Without including the images, transcribe each record precisely as it appears below.

Rendered images with source text
Start of Block

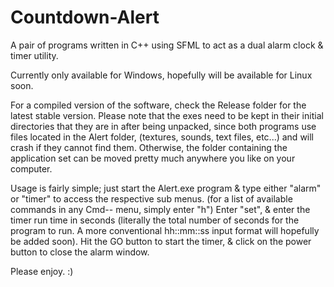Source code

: Countdown-Alert
===============

A pair of programs written in C++ using SFML to act as a dual alarm clock &amp; timer utility.

Currently only available for Windows, hopefully will be available for Linux soon.

For a compiled version of the software, check the Release folder for the latest stable version. Please note that the exes need to be kept in their initial directories that they are in after being unpacked, since both programs use files located in the Alert folder, (textures, sounds, text files, etc...) and will crash if they cannot find them. Otherwise, the folder containing the application set can be moved pretty much anywhere you like on your computer.

Usage is fairly simple; just start the Alert.exe program & type either "alarm" or "timer" to access the respective sub menus. (for a list of available commands in any Cmd-- menu, simply enter "h") Enter "set", & enter the timer run time in seconds (literally the total number of seconds for the program to run. A more conventional hh::mm::ss input format will hopefully be added soon). Hit the GO button to start the timer, & click on the power button to close the alarm window.

Please enjoy. :)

End of Block

Result of the exercise
Source code

: Countdown-Alert
===============

A pair of programs written in C++ using SFML to act as a dual alarm clock &amp; timer utility.

Currently only available for Windows, hopefully will be available for Linux soon.

For a compiled version of the software, check the Release folder for the latest stable version. Please note that the exes need to be kept in their initial directories that they are in after being unpacked, since both programs use files located in the Alert folder, (textures, sounds, text files, etc...) and will crash if they cannot find them. Otherwise, the folder containing the application set can be moved pretty much anywhere you like on your computer.

Usage is fairly simple; just start the Alert.exe program & type either "alarm" or "timer" to access the respective sub menus. (for a list of available commands in any Cmd-- menu, simply enter "h") Enter "set", & enter the timer run time in seconds (literally the total number of seconds for the program to run. A more conventional hh::mm::ss input format will hopefully be added soon). Hit the GO button to start the timer, & click on the power button to close the alarm window.

Please enjoy. :)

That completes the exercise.